- Company Name
- act digital
- Job Title
- Senior Cloud-Native Ops Engineer
- Job Description
-
Job Title: Senior Cloud-Native Ops Engineer
Role Summary: Design, build, and operate cloud-native platform services that enable data science, engineering, and AI/ML teams. Focus on scalable, automated AWS-based infrastructure, CI/CD pipelines, and model deployment and monitoring.
Expactations:
- Own end-to-end design and operation of AWS infrastructure for AI/ML workloads.
- Develop infrastructure-as-code with Terraform and maintain version control.
- Implement automated data pipelines with Airflow, Spark, and Python.
- Build and maintain CI/CD workflows using GitHub Actions, Jenkins, or AWS native tools.
- Provide incident response, root‑cause analysis, and user support; participate in on‑call rotations.
- Collaborate across international teams to improve system reliability, performance, and documentation.
Key Responsibilities:
1. Design and manage AWS services (Lambda, S3, Kinesis, API Gateway, ECS/EKS, networking, landing zones).
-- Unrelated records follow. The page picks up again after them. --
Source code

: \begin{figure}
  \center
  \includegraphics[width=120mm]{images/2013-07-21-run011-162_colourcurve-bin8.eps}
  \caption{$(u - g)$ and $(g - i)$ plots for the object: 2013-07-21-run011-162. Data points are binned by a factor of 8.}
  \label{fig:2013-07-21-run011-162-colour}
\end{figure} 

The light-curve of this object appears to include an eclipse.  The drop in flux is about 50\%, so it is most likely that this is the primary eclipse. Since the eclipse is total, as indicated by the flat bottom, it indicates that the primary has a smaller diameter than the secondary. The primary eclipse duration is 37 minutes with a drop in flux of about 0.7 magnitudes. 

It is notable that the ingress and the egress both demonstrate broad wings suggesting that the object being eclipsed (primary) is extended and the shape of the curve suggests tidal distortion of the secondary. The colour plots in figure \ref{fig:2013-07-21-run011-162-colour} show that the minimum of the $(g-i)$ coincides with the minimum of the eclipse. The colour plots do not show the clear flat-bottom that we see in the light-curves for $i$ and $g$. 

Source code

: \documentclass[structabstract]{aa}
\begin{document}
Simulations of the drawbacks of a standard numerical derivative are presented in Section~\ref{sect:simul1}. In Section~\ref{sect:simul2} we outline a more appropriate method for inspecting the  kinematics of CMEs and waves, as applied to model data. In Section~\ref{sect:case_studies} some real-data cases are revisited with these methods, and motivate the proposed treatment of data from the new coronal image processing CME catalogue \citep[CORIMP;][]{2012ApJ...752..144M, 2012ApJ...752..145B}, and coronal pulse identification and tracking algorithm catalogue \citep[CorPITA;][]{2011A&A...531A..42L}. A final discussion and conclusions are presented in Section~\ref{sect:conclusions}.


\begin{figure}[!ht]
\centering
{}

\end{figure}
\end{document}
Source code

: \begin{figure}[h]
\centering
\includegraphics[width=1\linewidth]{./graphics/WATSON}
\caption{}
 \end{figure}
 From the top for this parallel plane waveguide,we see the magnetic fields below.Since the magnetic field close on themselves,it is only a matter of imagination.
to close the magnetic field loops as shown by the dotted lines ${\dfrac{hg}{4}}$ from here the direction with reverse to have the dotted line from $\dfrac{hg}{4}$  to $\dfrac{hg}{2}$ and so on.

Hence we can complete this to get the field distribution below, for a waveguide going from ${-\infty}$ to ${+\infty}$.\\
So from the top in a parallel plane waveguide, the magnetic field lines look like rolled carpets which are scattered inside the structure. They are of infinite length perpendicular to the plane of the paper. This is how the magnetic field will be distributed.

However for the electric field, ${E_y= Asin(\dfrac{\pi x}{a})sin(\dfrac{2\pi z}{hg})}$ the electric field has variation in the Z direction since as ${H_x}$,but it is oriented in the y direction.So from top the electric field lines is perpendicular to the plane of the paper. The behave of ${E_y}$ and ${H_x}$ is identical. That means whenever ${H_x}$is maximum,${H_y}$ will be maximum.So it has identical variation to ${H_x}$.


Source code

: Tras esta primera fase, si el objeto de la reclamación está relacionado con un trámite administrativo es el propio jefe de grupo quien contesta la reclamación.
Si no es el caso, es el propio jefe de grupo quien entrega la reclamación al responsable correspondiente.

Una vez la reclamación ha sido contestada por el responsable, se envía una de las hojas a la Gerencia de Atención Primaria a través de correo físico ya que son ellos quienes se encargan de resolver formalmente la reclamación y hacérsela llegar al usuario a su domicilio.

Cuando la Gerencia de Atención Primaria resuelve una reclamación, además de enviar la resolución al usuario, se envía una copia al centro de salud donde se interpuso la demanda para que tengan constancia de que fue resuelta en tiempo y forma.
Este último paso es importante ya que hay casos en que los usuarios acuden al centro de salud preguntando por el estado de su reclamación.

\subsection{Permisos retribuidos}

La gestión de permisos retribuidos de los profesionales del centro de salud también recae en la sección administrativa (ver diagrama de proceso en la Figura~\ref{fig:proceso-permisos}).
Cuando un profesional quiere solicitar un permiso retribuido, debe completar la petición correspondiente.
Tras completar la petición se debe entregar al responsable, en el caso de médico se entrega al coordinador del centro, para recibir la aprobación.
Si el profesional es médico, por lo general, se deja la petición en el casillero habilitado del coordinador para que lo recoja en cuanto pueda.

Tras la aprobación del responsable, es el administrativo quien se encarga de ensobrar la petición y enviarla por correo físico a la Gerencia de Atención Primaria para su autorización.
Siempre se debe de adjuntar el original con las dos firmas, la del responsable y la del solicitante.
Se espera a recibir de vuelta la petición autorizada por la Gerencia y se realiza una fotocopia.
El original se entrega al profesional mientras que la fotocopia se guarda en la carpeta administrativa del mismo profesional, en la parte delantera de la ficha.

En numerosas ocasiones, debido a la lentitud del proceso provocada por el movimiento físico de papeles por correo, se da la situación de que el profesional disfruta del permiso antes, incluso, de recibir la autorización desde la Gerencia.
2. Create scalable platforms for model training, serving, versioning, monitoring, Jupyter notebooks, inference APIs, and Generative AI/LLM use cases.
3. Automate data ingestion and transformation pipelines using Airflow, Spark, and Python scripts.
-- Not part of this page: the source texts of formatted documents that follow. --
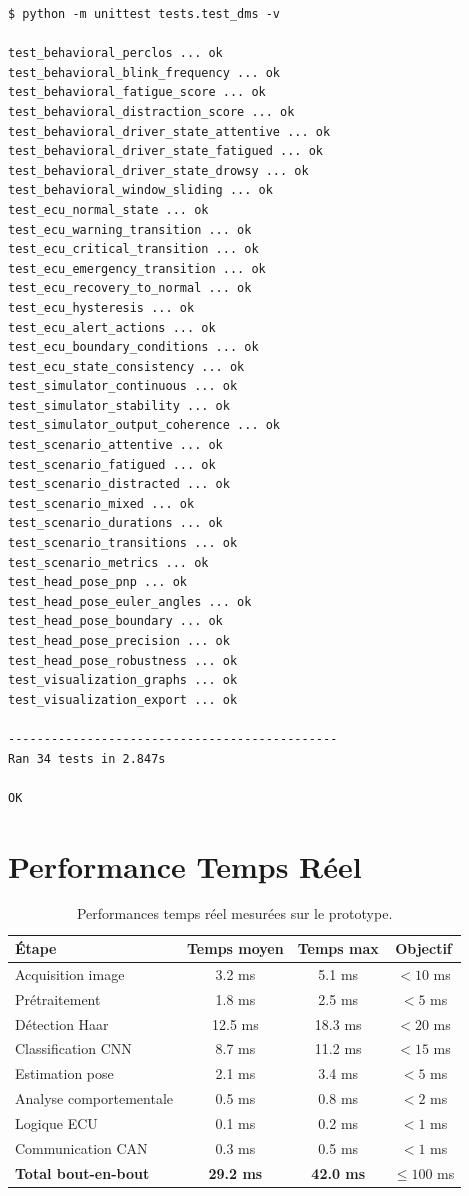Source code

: \begin{lstlisting}[style=pythonstyle, caption={Résultat de l'exécution des tests unitaires.}, label={lst:test_results}, language={}]
$ python -m unittest tests.test_dms -v

test_behavioral_perclos ... ok
test_behavioral_blink_frequency ... ok
test_behavioral_fatigue_score ... ok
test_behavioral_distraction_score ... ok
test_behavioral_driver_state_attentive ... ok
test_behavioral_driver_state_fatigued ... ok
test_behavioral_driver_state_drowsy ... ok
test_behavioral_window_sliding ... ok
test_ecu_normal_state ... ok
test_ecu_warning_transition ... ok
test_ecu_critical_transition ... ok
test_ecu_emergency_transition ... ok
test_ecu_recovery_to_normal ... ok
test_ecu_hysteresis ... ok
test_ecu_alert_actions ... ok
test_ecu_boundary_conditions ... ok
test_ecu_state_consistency ... ok
test_simulator_continuous ... ok
test_simulator_stability ... ok
test_simulator_output_coherence ... ok
test_scenario_attentive ... ok
test_scenario_fatigued ... ok
test_scenario_distracted ... ok
test_scenario_mixed ... ok
test_scenario_durations ... ok
test_scenario_transitions ... ok
test_scenario_metrics ... ok
test_head_pose_pnp ... ok
test_head_pose_euler_angles ... ok
test_head_pose_boundary ... ok
test_head_pose_precision ... ok
test_head_pose_robustness ... ok
test_visualization_graphs ... ok
test_visualization_export ... ok

----------------------------------------------
Ran 34 tests in 2.847s

OK
\end{lstlisting}

\section{Performance Temps Réel}

\begin{table}[H]
\centering
\caption{Performances temps réel mesurées sur le prototype.}
\label{tab:realtime_perf}
\renewcommand{\arraystretch}{1.3}
\begin{tabular}{|l|c|c|c|}
\hline
\rowcolor{stellantisblue!15}
\textbf{Étape} & \textbf{Temps moyen} & \textbf{Temps max} & \textbf{Objectif} \\
\hline
Acquisition image & 3.2 ms & 5.1 ms & $< 10$ ms \\
\hline
Prétraitement & 1.8 ms & 2.5 ms & $< 5$ ms \\
\hline
Détection Haar & 12.5 ms & 18.3 ms & $< 20$ ms \\
\hline
Classification CNN & 8.7 ms & 11.2 ms & $< 15$ ms \\
\hline
Estimation pose & 2.1 ms & 3.4 ms & $< 5$ ms \\
\hline
Analyse comportementale & 0.5 ms & 0.8 ms & $< 2$ ms \\
\hline
Logique ECU & 0.1 ms & 0.2 ms & $< 1$ ms \\
\hline
Communication CAN & 0.3 ms & 0.5 ms & $< 1$ ms \\
\hline
\textbf{Total bout-en-bout} & \textbf{29.2 ms} & \textbf{42.0 ms} & $\leq 100$ ms \\
\hline
\end{tabular}
\end{table}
4. Develop, test, and maintain Infrastructure as Code (IaC) using Terraform, including module reuse and governance.
5. Build CI/CD pipelines in GitHub Actions, Jenkins, or AWS CodePipeline for application and infrastructure deployments.
6. Monitor system health, conduct incident reviews, and drive continuous improvement on reliability and security.
7. Document architecture, operations procedures, and best practices for internal teams.
Required Skills:
- Extensive experience with AWS services (Lambda, S3, Kinesis, API Gateway, VPC, IAM, etc.).
- Strong proficiency in Python and the data science/ML ecosystem (NumPy, pandas, scikit‑learn, PyTorch/TensorFlow, etc.).
- Hands‑on experience with Docker, Kubernetes (EKS/AKS/GKE), and Terraform for IaC.
- Knowledge of API‑driven architectures and microservices.
- Practical use of Airflow for workflow orchestration; familiarity with Spark for big data processing.
- Expertise in CI/CD tooling (GitHub Actions, Jenkins, AWS CodePipeline, CodeBuild, CodeDeploy, or equivalent).
- Understanding of Generative AI concepts and Large Language Models (LLMs).
- Ability to troubleshoot complex cloud and application incidents, perform root‑cause analysis, and implement preventative measures.
Optional (Nice to Have):
- Experience with MLflow or other model management platforms.
- Working knowledge of AWS SageMaker for model training and deployment.
- Basic proficiency in Dutch language.
Required Education & Certifications:
- Bachelor’s or Master’s degree in Computer Science, Engineering, or related technical field.
- Relevant certifications such as AWS Certified Solutions Architect – Associate or Professional, Terraform Associate, or equivalent are highly desirable.